## Brief
Answer with a bare number: the count of lines in the records below that have the word "Standard".

+++

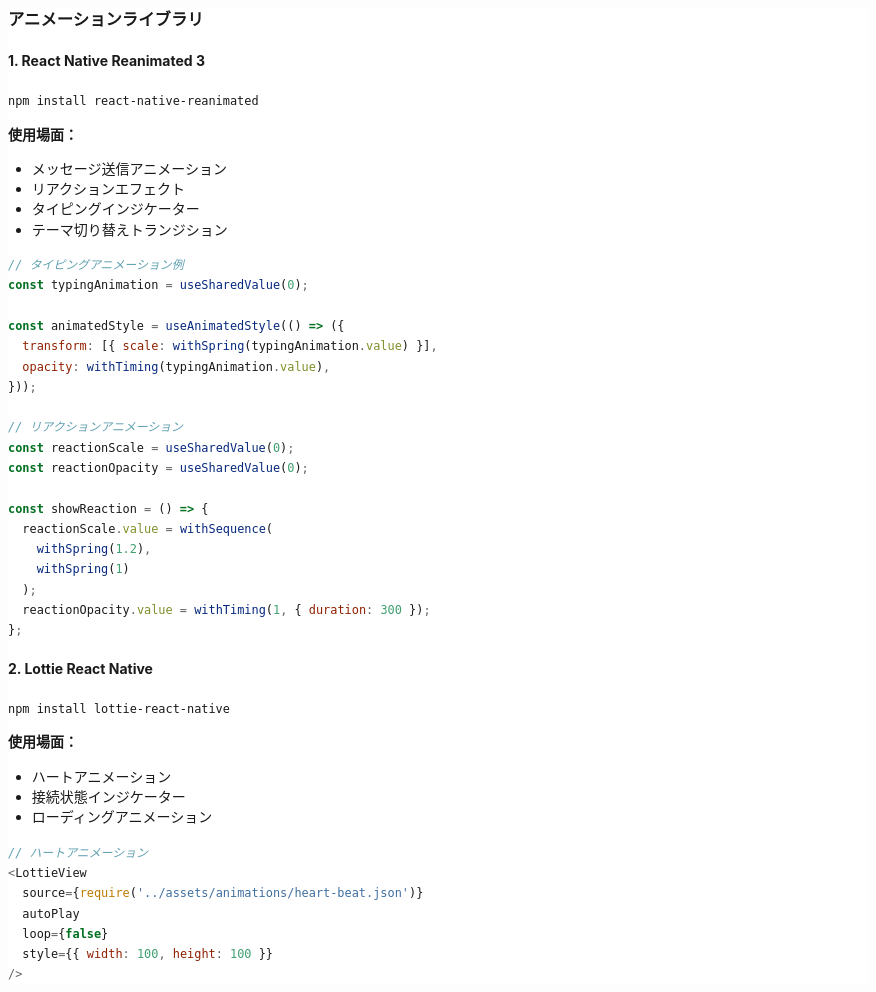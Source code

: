 ### アニメーションライブラリ

#### 1. React Native Reanimated 3
```bash
npm install react-native-reanimated
```
**使用場面：**
- メッセージ送信アニメーション
- リアクションエフェクト
- タイピングインジケーター
- テーマ切り替えトランジション

```javascript
// タイピングアニメーション例
const typingAnimation = useSharedValue(0);

const animatedStyle = useAnimatedStyle(() => ({
  transform: [{ scale: withSpring(typingAnimation.value) }],
  opacity: withTiming(typingAnimation.value),
}));

// リアクションアニメーション
const reactionScale = useSharedValue(0);
const reactionOpacity = useSharedValue(0);

const showReaction = () => {
  reactionScale.value = withSequence(
    withSpring(1.2),
    withSpring(1)
  );
  reactionOpacity.value = withTiming(1, { duration: 300 });
};
```

#### 2. Lottie React Native
```bash
npm install lottie-react-native
```
**使用場面：**
- ハートアニメーション
- 接続状態インジケーター
- ローディングアニメーション

```javascript
// ハートアニメーション
<LottieView
  source={require('../assets/animations/heart-beat.json')}
  autoPlay
  loop={false}
  style={{ width: 100, height: 100 }}
/>
```
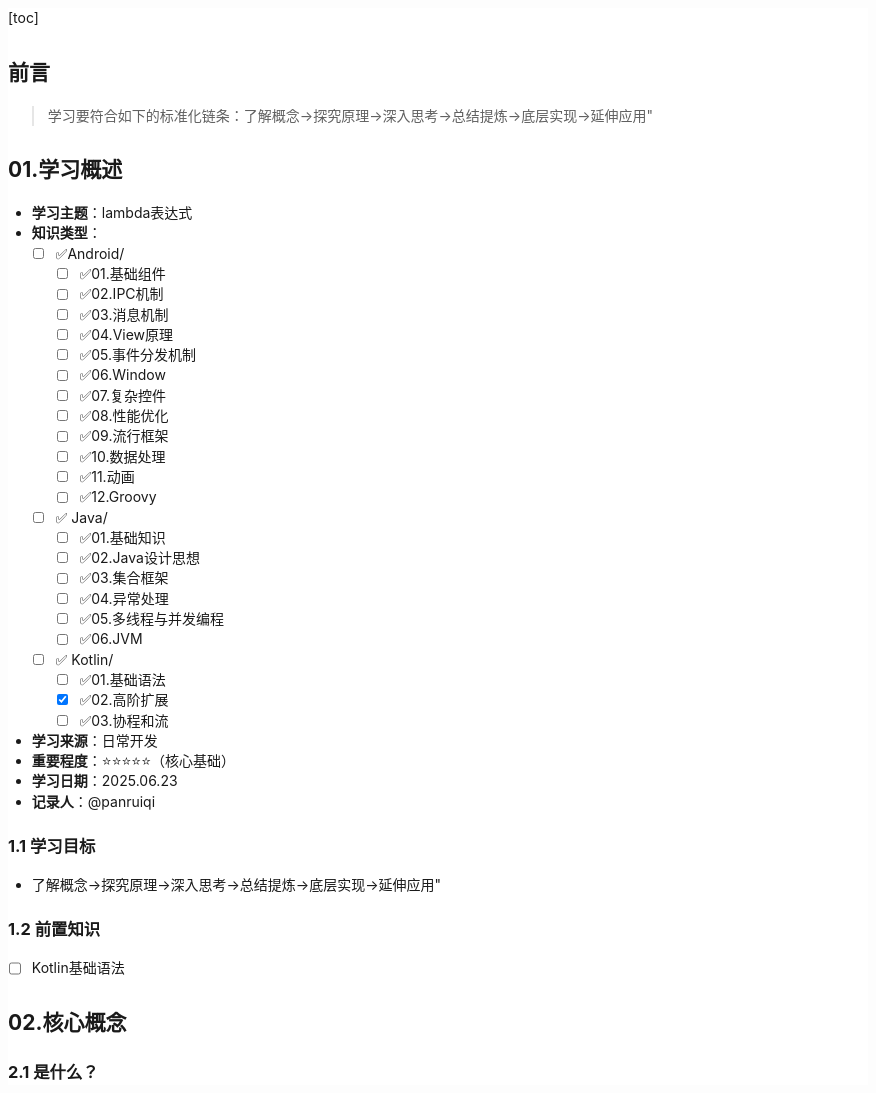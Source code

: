 [toc]

## 前言

> 学习要符合如下的标准化链条：了解概念->探究原理->深入思考->总结提炼->底层实现->延伸应用"

## 01.学习概述

- **学习主题**：lambda表达式
- **知识类型**：
  - [ ] ✅Android/ 
    - [ ] ✅01.基础组件
    - [ ] ✅02.IPC机制
    - [ ] ✅03.消息机制
    - [ ] ✅04.View原理
    - [ ] ✅05.事件分发机制
    - [ ] ✅06.Window
    - [ ] ✅07.复杂控件
    - [ ] ✅08.性能优化
    - [ ] ✅09.流行框架
    - [ ] ✅10.数据处理
    - [ ] ✅11.动画
    - [ ] ✅12.Groovy
  - [ ] ✅ Java/
    - [ ] ✅01.基础知识
    - [ ] ✅02.Java设计思想
    - [ ] ✅03.集合框架
    - [ ] ✅04.异常处理
    - [ ] ✅05.多线程与并发编程
    - [ ] ✅06.JVM
  - [ ] ✅ Kotlin/
    - [ ] ✅01.基础语法
    - [x] ✅02.高阶扩展
    - [ ] ✅03.协程和流
- **学习来源**：日常开发
- **重要程度**：⭐⭐⭐⭐⭐（核心基础）  
- **学习日期**：2025.06.23
- **记录人**：@panruiqi

### 1.1 学习目标

- 了解概念->探究原理->深入思考->总结提炼->底层实现->延伸应用"

### 1.2 前置知识

- [ ] Kotlin基础语法



## 02.核心概念

### 2.1 是什么？
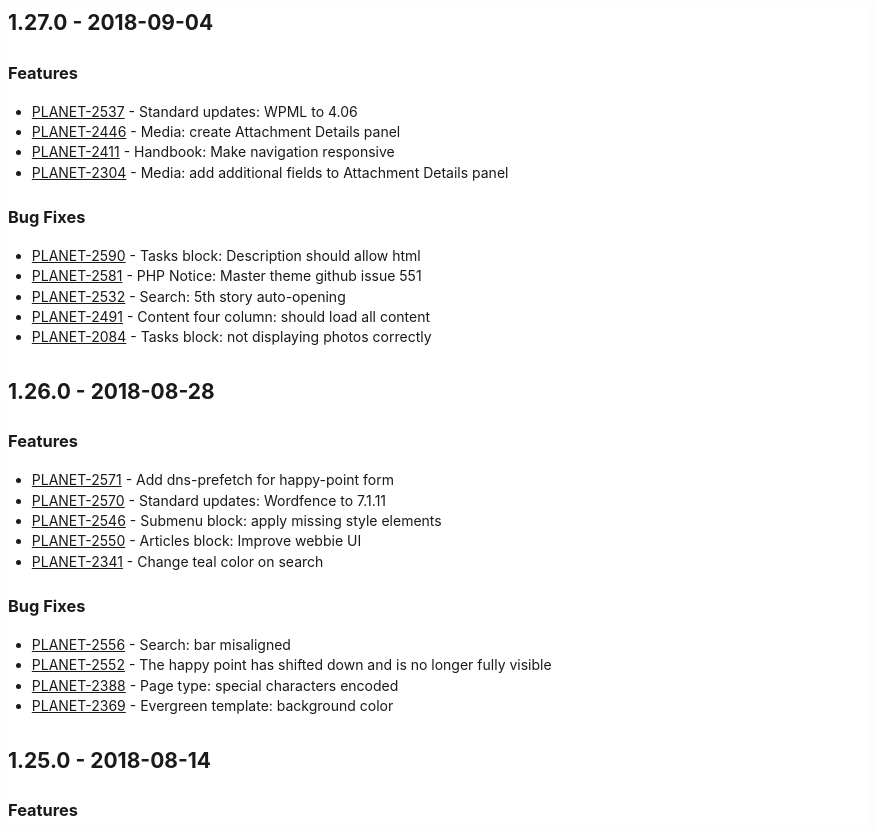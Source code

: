 ## 1.27.0 - 2018-09-04

### Features

* [PLANET-2537](https://jira.greenpeace.org/browse/PLANET-2537) - Standard updates: WPML to 4.06
* [PLANET-2446](https://jira.greenpeace.org/browse/PLANET-2446) - Media: create Attachment Details panel
* [PLANET-2411](https://jira.greenpeace.org/browse/PLANET-2411) - Handbook: Make navigation responsive
* [PLANET-2304](https://jira.greenpeace.org/browse/PLANET-2304) - Media: add additional fields to Attachment Details panel

### Bug Fixes

* [PLANET-2590](https://jira.greenpeace.org/browse/PLANET-2590) - Tasks block: Description should allow html
* [PLANET-2581](https://jira.greenpeace.org/browse/PLANET-2581) - PHP Notice: Master theme github issue 551
* [PLANET-2532](https://jira.greenpeace.org/browse/PLANET-2532) - Search: 5th story auto-opening
* [PLANET-2491](https://jira.greenpeace.org/browse/PLANET-2491) - Content four column: should load all content
* [PLANET-2084](https://jira.greenpeace.org/browse/PLANET-2084) - Tasks block: not displaying photos correctly

## 1.26.0 - 2018-08-28

### Features

* [PLANET-2571](https://jira.greenpeace.org/browse/PLANET-2571) - Add dns-prefetch for happy-point form
* [PLANET-2570](https://jira.greenpeace.org/browse/PLANET-2570) - Standard updates: Wordfence to 7.1.11
* [PLANET-2546](https://jira.greenpeace.org/browse/PLANET-2546) - Submenu block: apply missing style elements
* [PLANET-2550](https://jira.greenpeace.org/browse/PLANET-2550) - Articles block: Improve webbie UI
* [PLANET-2341](https://jira.greenpeace.org/browse/PLANET-2341) - Change teal color on search

### Bug Fixes

* [PLANET-2556](https://jira.greenpeace.org/browse/PLANET-2556) - Search: bar misaligned 
* [PLANET-2552](https://jira.greenpeace.org/browse/PLANET-2552) - The happy point has shifted down and is no longer fully visible
* [PLANET-2388](https://jira.greenpeace.org/browse/PLANET-2388) - Page type: special characters encoded
* [PLANET-2369](https://jira.greenpeace.org/browse/PLANET-2369) - Evergreen template: background color

## 1.25.0 - 2018-08-14

### Features
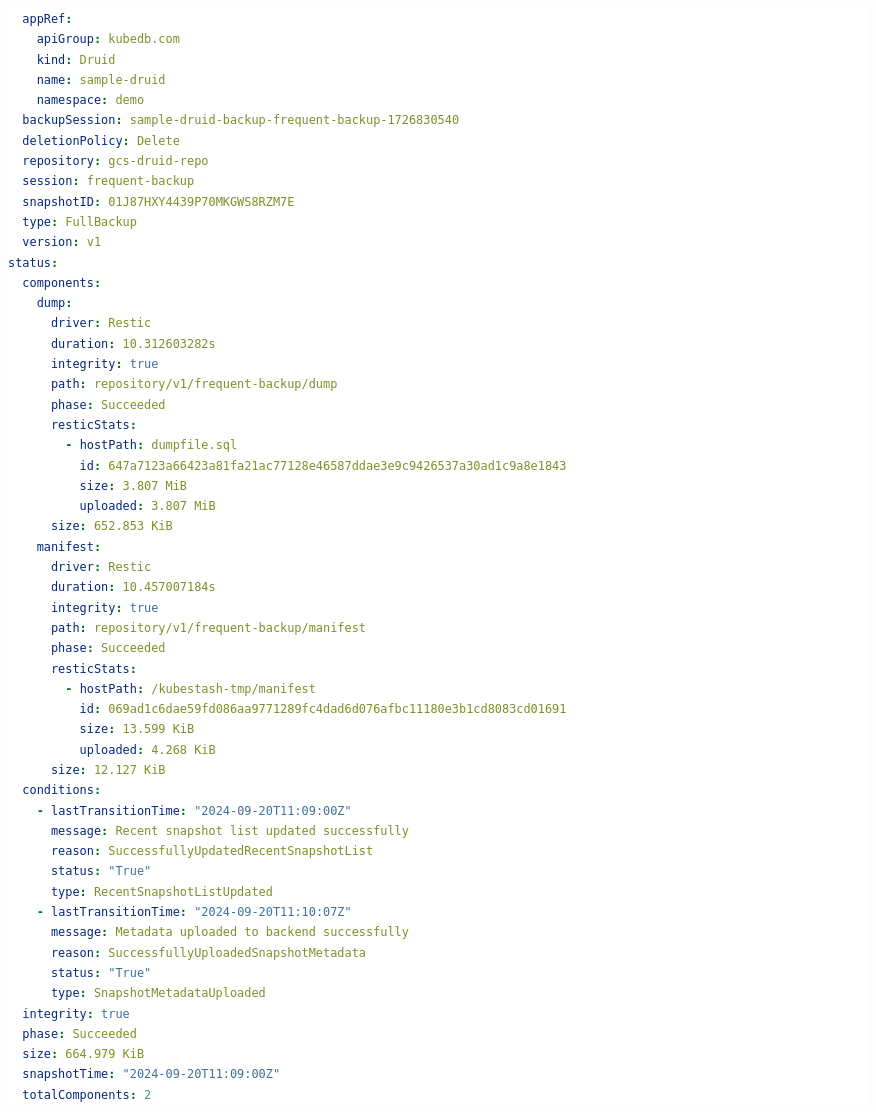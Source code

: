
 ```yaml
  appRef:
    apiGroup: kubedb.com
    kind: Druid
    name: sample-druid
    namespace: demo
  backupSession: sample-druid-backup-frequent-backup-1726830540
  deletionPolicy: Delete
  repository: gcs-druid-repo
  session: frequent-backup
  snapshotID: 01J87HXY4439P70MKGWS8RZM7E
  type: FullBackup
  version: v1
status:
  components:
    dump:
      driver: Restic
      duration: 10.312603282s
      integrity: true
      path: repository/v1/frequent-backup/dump
      phase: Succeeded
      resticStats:
        - hostPath: dumpfile.sql
          id: 647a7123a66423a81fa21ac77128e46587ddae3e9c9426537a30ad1c9a8e1843
          size: 3.807 MiB
          uploaded: 3.807 MiB
      size: 652.853 KiB
    manifest:
      driver: Restic
      duration: 10.457007184s
      integrity: true
      path: repository/v1/frequent-backup/manifest
      phase: Succeeded
      resticStats:
        - hostPath: /kubestash-tmp/manifest
          id: 069ad1c6dae59fd086aa9771289fc4dad6d076afbc11180e3b1cd8083cd01691
          size: 13.599 KiB
          uploaded: 4.268 KiB
      size: 12.127 KiB
  conditions:
    - lastTransitionTime: "2024-09-20T11:09:00Z"
      message: Recent snapshot list updated successfully
      reason: SuccessfullyUpdatedRecentSnapshotList
      status: "True"
      type: RecentSnapshotListUpdated
    - lastTransitionTime: "2024-09-20T11:10:07Z"
      message: Metadata uploaded to backend successfully
      reason: SuccessfullyUploadedSnapshotMetadata
      status: "True"
      type: SnapshotMetadataUploaded
  integrity: true
  phase: Succeeded
  size: 664.979 KiB
  snapshotTime: "2024-09-20T11:09:00Z"
  totalComponents: 2
```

+++

## Answer area
2